We were unhappy with the way default nvidia drivers handled fan speeds under load. The problem to solve was how to set the fan speeds on a multi GPU ubuntu-server machine with no screen, if you have a screen you can use the nvidia-settings GUI and be happy, otherwise this should work hopefully
Using a combination of arch linux wiki and cryptocurrency mining blogs i have arrived at a local optimum which i consider good enough.

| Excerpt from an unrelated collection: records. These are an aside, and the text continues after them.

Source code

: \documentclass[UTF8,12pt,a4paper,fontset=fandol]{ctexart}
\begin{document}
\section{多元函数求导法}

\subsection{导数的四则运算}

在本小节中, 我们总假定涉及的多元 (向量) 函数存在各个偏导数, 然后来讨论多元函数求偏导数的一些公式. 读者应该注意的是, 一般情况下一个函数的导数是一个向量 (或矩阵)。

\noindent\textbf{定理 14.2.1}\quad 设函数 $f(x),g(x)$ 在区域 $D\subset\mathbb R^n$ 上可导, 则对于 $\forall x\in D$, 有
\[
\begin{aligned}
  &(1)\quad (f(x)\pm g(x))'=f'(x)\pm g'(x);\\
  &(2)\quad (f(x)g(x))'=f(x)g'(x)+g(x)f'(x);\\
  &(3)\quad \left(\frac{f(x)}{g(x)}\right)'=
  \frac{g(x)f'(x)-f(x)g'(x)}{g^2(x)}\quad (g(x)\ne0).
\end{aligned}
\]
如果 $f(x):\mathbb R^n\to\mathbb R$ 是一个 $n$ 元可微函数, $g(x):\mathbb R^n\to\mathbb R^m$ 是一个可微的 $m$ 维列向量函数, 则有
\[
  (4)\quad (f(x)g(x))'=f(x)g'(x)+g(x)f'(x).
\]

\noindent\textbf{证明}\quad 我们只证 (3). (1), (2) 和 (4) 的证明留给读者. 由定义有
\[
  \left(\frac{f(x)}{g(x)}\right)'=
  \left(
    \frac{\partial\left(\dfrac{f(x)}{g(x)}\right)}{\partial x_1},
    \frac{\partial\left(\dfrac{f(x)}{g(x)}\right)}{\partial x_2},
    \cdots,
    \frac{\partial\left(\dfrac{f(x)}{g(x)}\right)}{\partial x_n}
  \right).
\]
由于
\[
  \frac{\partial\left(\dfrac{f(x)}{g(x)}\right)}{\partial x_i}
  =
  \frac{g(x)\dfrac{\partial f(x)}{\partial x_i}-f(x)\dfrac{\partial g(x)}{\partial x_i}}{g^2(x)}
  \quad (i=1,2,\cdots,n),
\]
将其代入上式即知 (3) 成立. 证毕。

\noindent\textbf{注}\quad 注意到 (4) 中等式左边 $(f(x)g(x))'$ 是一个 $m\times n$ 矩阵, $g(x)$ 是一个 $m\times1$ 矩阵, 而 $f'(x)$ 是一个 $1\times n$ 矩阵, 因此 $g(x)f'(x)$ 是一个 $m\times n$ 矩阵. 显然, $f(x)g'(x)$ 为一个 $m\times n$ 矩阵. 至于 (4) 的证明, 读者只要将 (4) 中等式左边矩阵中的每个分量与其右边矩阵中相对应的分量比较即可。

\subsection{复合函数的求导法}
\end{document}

The speeds are static. # TODO: make them dynamic :), 1 idea is to have a script that emulates a fan curve.
sudo nvidia-xconfig -a --cool-bits=4 --allow-empty-initial-configuration --enable-all-gpus
my understanding is the –allow-empty-initial-configuration helps with the no-screen problem, and –enable-all-gpus is essential if you have more than one GPU, the cool-bits flags is needed for manual adjustment of fan speeds.
shutdown -r now
after rebooting
sudo su root
X :1 &
export DISPLAY=:1
nvidia-settings -a "[gpu:0]/GPUFanControlState=1" -a "[fan:0]/GPUTargetFanSpeed=75" -a "[gpu:1]/GPUFanControlState=1" -a "[fan:1]/GPUTargetFanSpeed=75" -a "[gpu:2]/GPUFanControlState=1" -a "[fan:2]/GPUTargetFanSpeed=75" -a "[gpu:3]/GPUFanControlState=1" -a "[fan:3]/GPUTargetFanSpeed=75""
exit root back to your user
exit
Pay attention to how the fans are indexed!!
wrong way to do this: gpu:0/fan:0 gpu:1/fan:0
correct way to do this: gpu:0/fan:0 gpu:1/fan:1